» **Exercise aim**
For the data that follows, report how many lines include the string "Mode", and write the number alone.
═══ Entries provided ═══
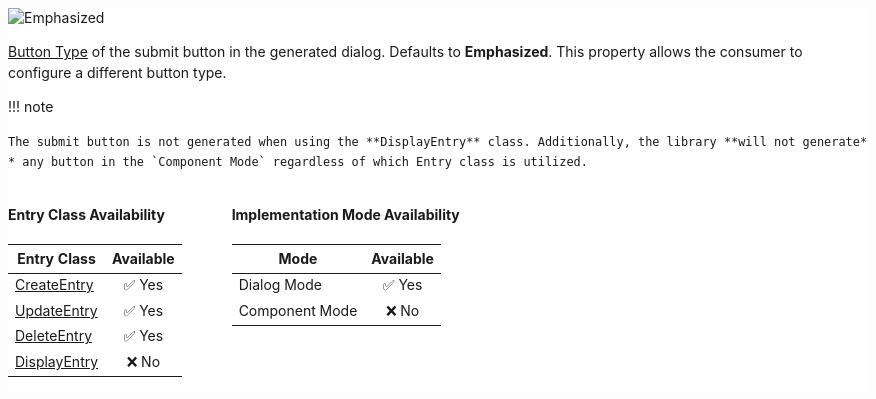 ![Emphasized](https://img.shields.io/badge/Default%20Value-Emphasized-orange?style=flat-square)

[Button Type](https://sapui5.hana.ondemand.com/#/api/sap.m.ButtonType) of the submit button in the generated dialog. Defaults to **Emphasized**. This property allows the consumer to configure a different button type.

!!! note

    The submit button is not generated when using the **DisplayEntry** class. Additionally, the library **will not generate** any button in the `Component Mode` regardless of which Entry class is utilized.

<div class="responsive-flex" style="display: flex; gap: 50px; align-items: flex-start;">

  <div>
    <h4>Entry Class Availability</h4>
    <table>
       <thead>
          <tr>
             <th>Entry Class</th>
             <th>Available</th>
          </tr>
       </thead>
       <tbody>
          <tr>
             <td><a href="../../../create_entry">CreateEntry</a></td>
             <td style="text-align:center;">✅ Yes</td>
          </tr>
          <tr>
             <td><a href="../../../update_entry">UpdateEntry</a></td>
             <td style="text-align:center;">✅ Yes</td>
          </tr>
          <tr>
             <td><a href="../../../delete_entry">DeleteEntry</a></td>
             <td style="text-align:center;">✅ Yes</td>
          </tr>
          <tr>
             <td><a href="../../../display_entry">DisplayEntry</a></td>
             <td style="text-align:center;">❌ No</td>
          </tr>
       </tbody>
    </table>
  </div>

  <div>
    <h4>Implementation Mode Availability</h4>
    <table>
      <thead>
        <tr>
          <th>Mode</th>
          <th>Available</th>
        </tr>
      </thead>
      <tbody>
        <tr>
          <td>Dialog Mode</td>
          <td style="text-align:center;">✅ Yes</td>
        </tr>
        <tr>
          <td>Component Mode</td>
          <td style="text-align:center;">❌ No</td>
        </tr>
      </tbody>
    </table>
  </div>  

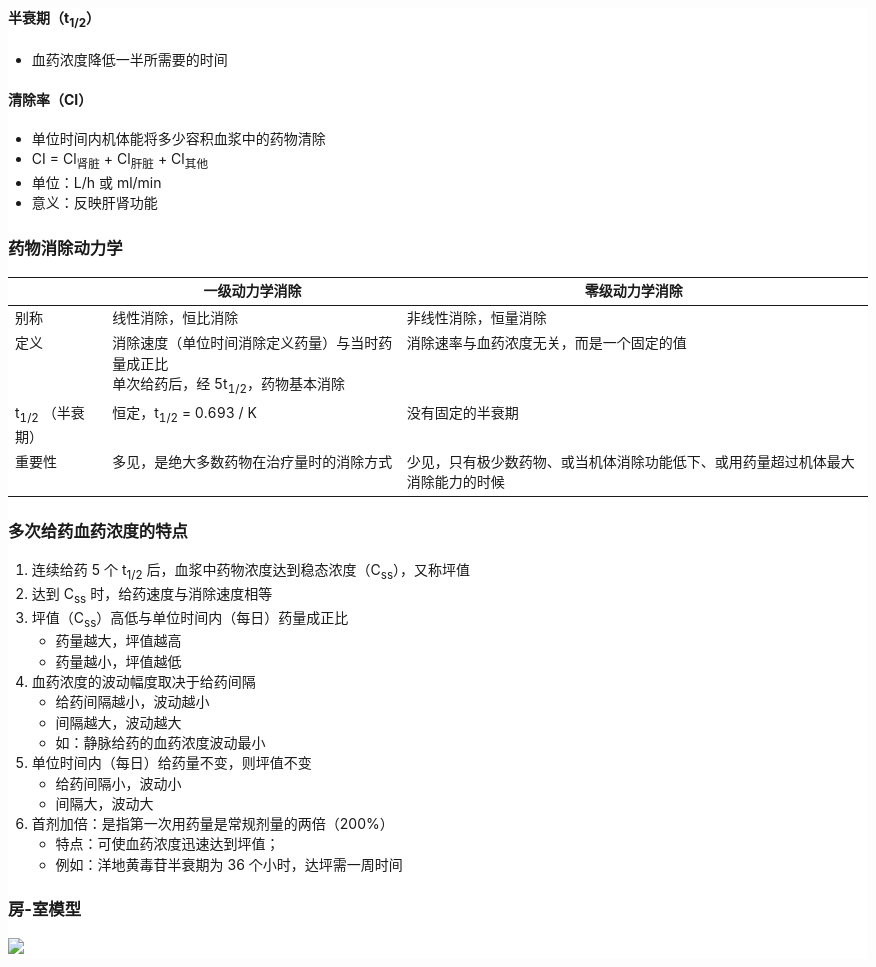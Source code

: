 #### 半衰期（t<sub>1/2</sub>）

- 血药浓度降低一半所需要的时间

#### 清除率（CI）

- 单位时间内机体能将多少容积血浆中的药物清除
- CI = Cl<sub>肾脏</sub> + Cl<sub>肝脏</sub> + Cl<sub>其他</sub>
- 单位：L/h 或 ml/min
- 意义：反映肝肾功能

### 药物消除动力学

|                            | 一级动力学消除                                               | 零级动力学消除                                               |
| -------------------------- | ------------------------------------------------------------ | ------------------------------------------------------------ |
| 别称                       | 线性消除，恒比消除                                           | 非线性消除，恒量消除                                         |
| 定义                       | 消除速度（单位时间消除定义药量）与当时药量成正比<br />单次给药后，经 5t<sub>1/2</sub>，药物基本消除 | 消除速率与血药浓度无关，而是一个固定的值                     |
| t<sub>1/2</sub> （半衰期） | 恒定，t<sub>1/2</sub> = 0.693 / K                            | 没有固定的半衰期                                             |
| 重要性                     | 多见，是绝大多数药物在治疗量时的消除方式                     | 少见，只有极少数药物、或当机体消除功能低下、或用药量超过机体最大消除能力的时候 |

### 多次给药血药浓度的特点

1. 连续给药 5 个 t<sub>1/2</sub> 后，血浆中药物浓度达到稳态浓度（C<sub>ss</sub>），又称坪值
2. 达到 C<sub>ss</sub> 时，给药速度与消除速度相等
3. 坪值（C<sub>ss</sub>）高低与单位时间内（每日）药量成正比
   - 药量越大，坪值越高
   - 药量越小，坪值越低
4. 血药浓度的波动幅度取决于给药间隔
   - 给药间隔越小，波动越小
   - 间隔越大，波动越大
   - 如：静脉给药的血药浓度波动最小
5. 单位时间内（每日）给药量不变，则坪值不变
   - 给药间隔小，波动小
   - 间隔大，波动大
6. 首剂加倍：是指第一次用药量是常规剂量的两倍（200%）
   - 特点：可使血药浓度迅速达到坪值；
   - 例如：洋地黄毒苷半衰期为 36 个小时，达坪需一周时间

### 房-室模型

![](https://raw.githubusercontent.com/TinySnow/GithubImageHosting/main/blog/learning/medicine/pharmacology/%E6%88%BF%E5%AE%A4%E6%A8%A1%E5%9E%8B.png)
═══
» **Result**
5